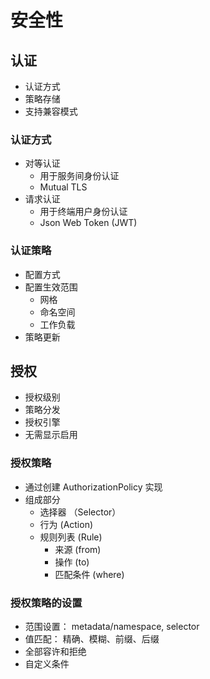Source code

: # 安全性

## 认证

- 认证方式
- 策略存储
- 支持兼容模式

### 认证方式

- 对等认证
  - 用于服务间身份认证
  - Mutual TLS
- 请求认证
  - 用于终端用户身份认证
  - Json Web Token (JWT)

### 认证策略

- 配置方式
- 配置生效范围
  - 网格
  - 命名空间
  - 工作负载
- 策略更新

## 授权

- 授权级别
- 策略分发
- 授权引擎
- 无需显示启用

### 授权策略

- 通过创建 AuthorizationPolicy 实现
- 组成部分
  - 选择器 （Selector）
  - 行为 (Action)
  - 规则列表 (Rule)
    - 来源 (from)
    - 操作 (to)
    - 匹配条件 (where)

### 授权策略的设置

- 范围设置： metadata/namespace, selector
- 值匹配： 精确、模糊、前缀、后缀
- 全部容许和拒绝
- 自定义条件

[Exercise goal] When a line carries an image, skip the image and repeat everything else above exactly as written.

[Response]
Source code

: # 安全性

## 认证

- 认证方式
- 策略存储
- 支持兼容模式

### 认证方式

- 对等认证
  - 用于服务间身份认证
  - Mutual TLS
- 请求认证
  - 用于终端用户身份认证
  - Json Web Token (JWT)

### 认证策略

- 配置方式
- 配置生效范围
  - 网格
  - 命名空间
  - 工作负载
- 策略更新

## 授权

- 授权级别
- 策略分发
- 授权引擎
- 无需显示启用

### 授权策略

- 通过创建 AuthorizationPolicy 实现
- 组成部分
  - 选择器 （Selector）
  - 行为 (Action)
  - 规则列表 (Rule)
    - 来源 (from)
    - 操作 (to)
    - 匹配条件 (where)

### 授权策略的设置

- 范围设置： metadata/namespace, selector
- 值匹配： 精确、模糊、前缀、后缀
- 全部容许和拒绝
- 自定义条件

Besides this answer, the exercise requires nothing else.